In the end of the sabbath
This clause is by some joined to the last verse of the preceding chapter, but stands better here, as appears from ( Mark 16:1 ) , and intends not what the Jews call the sabbath eve, for that began the sabbath; but what they call (tbv yauwm) , "the goings out of the sabbath"; and as Mark says, ( Mark 16:1 ) , "when the sabbath was past": that is, when the sun was set, and any stars appeared.
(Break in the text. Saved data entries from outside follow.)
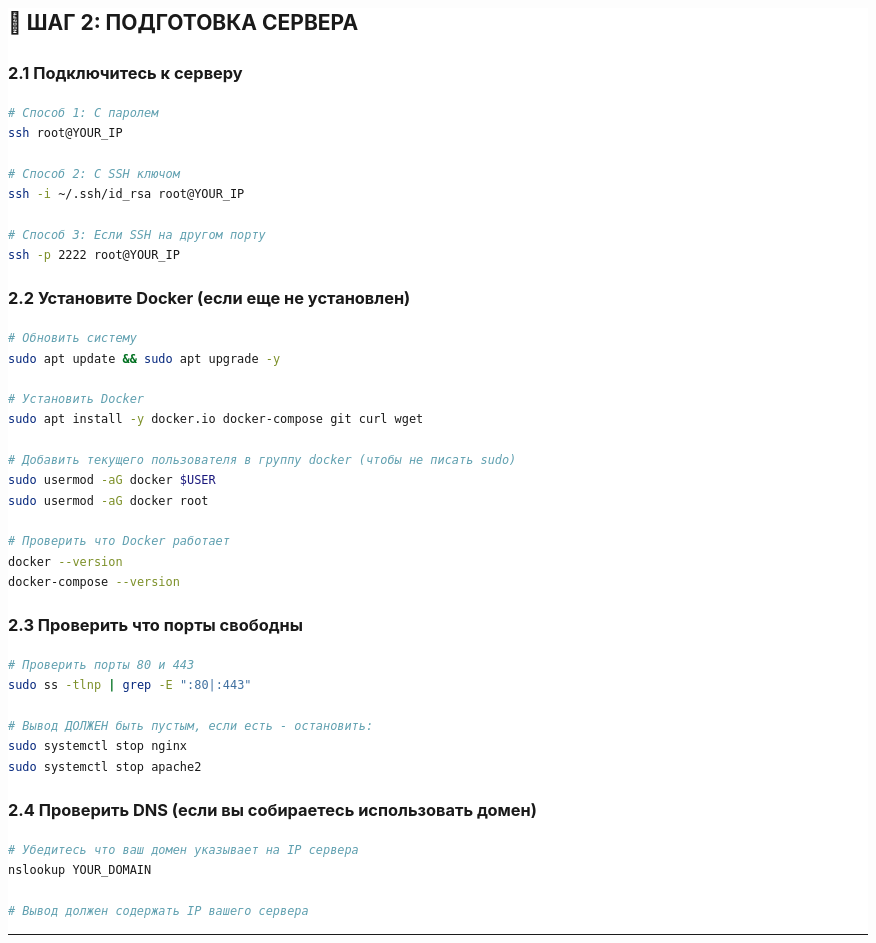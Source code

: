
## 🔌 ШАГ 2: ПОДГОТОВКА СЕРВЕРА

### 2.1 Подключитесь к серверу

```bash
# Способ 1: С паролем
ssh root@YOUR_IP

# Способ 2: С SSH ключом
ssh -i ~/.ssh/id_rsa root@YOUR_IP

# Способ 3: Если SSH на другом порту
ssh -p 2222 root@YOUR_IP
```

### 2.2 Установите Docker (если еще не установлен)

```bash
# Обновить систему
sudo apt update && sudo apt upgrade -y

# Установить Docker
sudo apt install -y docker.io docker-compose git curl wget

# Добавить текущего пользователя в группу docker (чтобы не писать sudo)
sudo usermod -aG docker $USER
sudo usermod -aG docker root

# Проверить что Docker работает
docker --version
docker-compose --version
```

### 2.3 Проверить что порты свободны

```bash
# Проверить порты 80 и 443
sudo ss -tlnp | grep -E ":80|:443"

# Вывод ДОЛЖЕН быть пустым, если есть - остановить:
sudo systemctl stop nginx
sudo systemctl stop apache2
```

### 2.4 Проверить DNS (если вы собираетесь использовать домен)

```bash
# Убедитесь что ваш домен указывает на IP сервера
nslookup YOUR_DOMAIN

# Вывод должен содержать IP вашего сервера
```

---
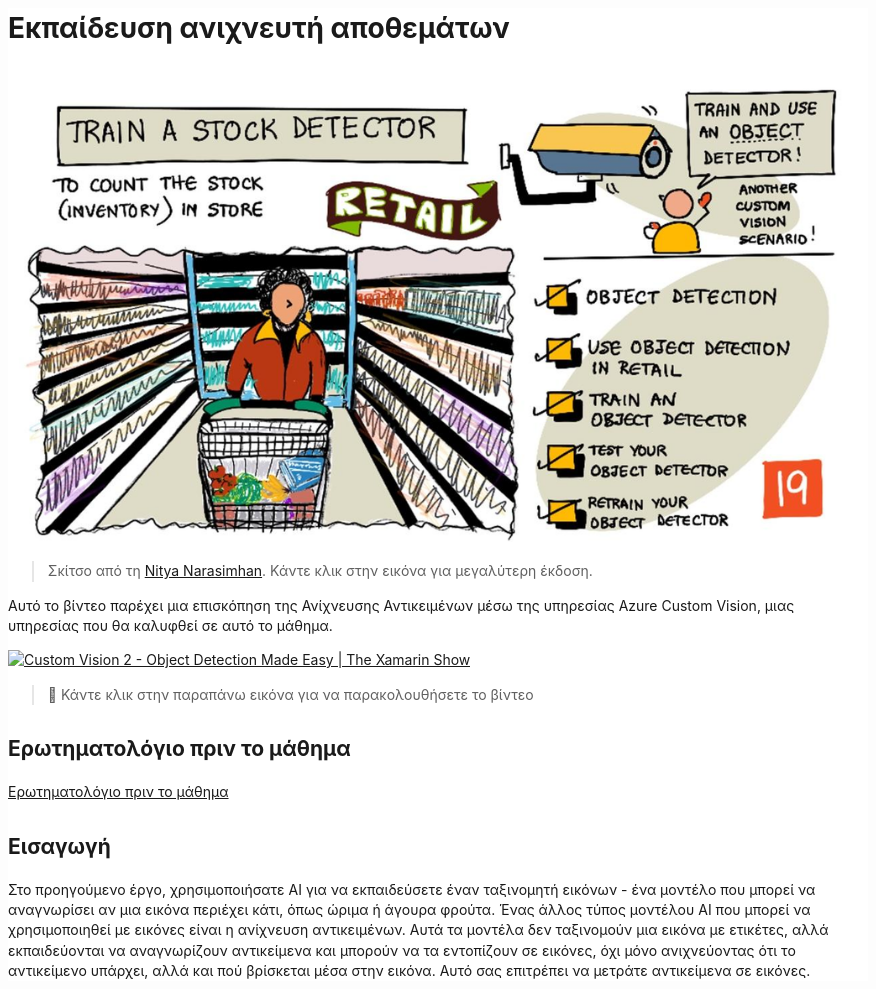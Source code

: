 
# Εκπαίδευση ανιχνευτή αποθεμάτων

![Μια επισκόπηση του μαθήματος σε σκίτσο](../../../../../translated_images/lesson-19.cf6973cecadf080c4b526310620dc4d6f5994c80fb0139c6f378cc9ca2d435cd.el.jpg)

> Σκίτσο από τη [Nitya Narasimhan](https://github.com/nitya). Κάντε κλικ στην εικόνα για μεγαλύτερη έκδοση.

Αυτό το βίντεο παρέχει μια επισκόπηση της Ανίχνευσης Αντικειμένων μέσω της υπηρεσίας Azure Custom Vision, μιας υπηρεσίας που θα καλυφθεί σε αυτό το μάθημα.

[![Custom Vision 2 - Object Detection Made Easy | The Xamarin Show](https://img.youtube.com/vi/wtTYSyBUpFc/0.jpg)](https://www.youtube.com/watch?v=wtTYSyBUpFc)

> 🎥 Κάντε κλικ στην παραπάνω εικόνα για να παρακολουθήσετε το βίντεο

## Ερωτηματολόγιο πριν το μάθημα

[Ερωτηματολόγιο πριν το μάθημα](https://black-meadow-040d15503.1.azurestaticapps.net/quiz/37)

## Εισαγωγή

Στο προηγούμενο έργο, χρησιμοποιήσατε AI για να εκπαιδεύσετε έναν ταξινομητή εικόνων - ένα μοντέλο που μπορεί να αναγνωρίσει αν μια εικόνα περιέχει κάτι, όπως ώριμα ή άγουρα φρούτα. Ένας άλλος τύπος μοντέλου AI που μπορεί να χρησιμοποιηθεί με εικόνες είναι η ανίχνευση αντικειμένων. Αυτά τα μοντέλα δεν ταξινομούν μια εικόνα με ετικέτες, αλλά εκπαιδεύονται να αναγνωρίζουν αντικείμενα και μπορούν να τα εντοπίζουν σε εικόνες, όχι μόνο ανιχνεύοντας ότι το αντικείμενο υπάρχει, αλλά και πού βρίσκεται μέσα στην εικόνα. Αυτό σας επιτρέπει να μετράτε αντικείμενα σε εικόνες.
The Vulgate Latin, Arabic, and Ethiopic versions, and Munster's Hebrew Gospel render it, "the evening of the sabbath"; and the Persic version, "the night of the sabbath"; but must mean, not the evening and night, which preceded the sabbath, and was a part of it, but what followed it, and belonged to the first day.
As it began to dawn;
not the day, but the night; a way of speaking used by the Jews, who call the night, (rwa) , "light": thus they say {y}, (rve hebral rwa) , "on the light, or night of the fourteenth" (of the month Nisan) "they search for leavened bread" And so the word is used, in ( Luke 23:54 ) , of the eve of the sabbath, or the beginning of it, as here of the going out of it;
towards the first day of the week,
or "sabbaths"; so the Jews used to call the days of the week, the first day of the sabbath, the second day of the sabbath take an instance or two F26
``The stationary men fast four days in the week, from the second day to the fifth day; and they do not fast on the sabbath eve (so they sometimes call the sixth day), because of the glory of the sabbath; nor (tbvb dxab) , "on the first day of the sabbath", or week, that they may not go from rest and delight, to labour and fasting, and die.''On which the Gemara has these words F1;
``the stationary men go into the synagogue, and sit four fastings; (tbvb ynvb) , "on the second of the sabbath", or "week": on the third, and on the fourth, and on the fifth.''Came Mary Magdalene, and the other Mary,
to see the sepulchre:
not merely to see it, for they had seen it before, and where, and how the body of Christ was laid in it; but to see whether they could enter into it, and anoint the body with the spices and ointments, which they had prepared and brought with them for that purpose.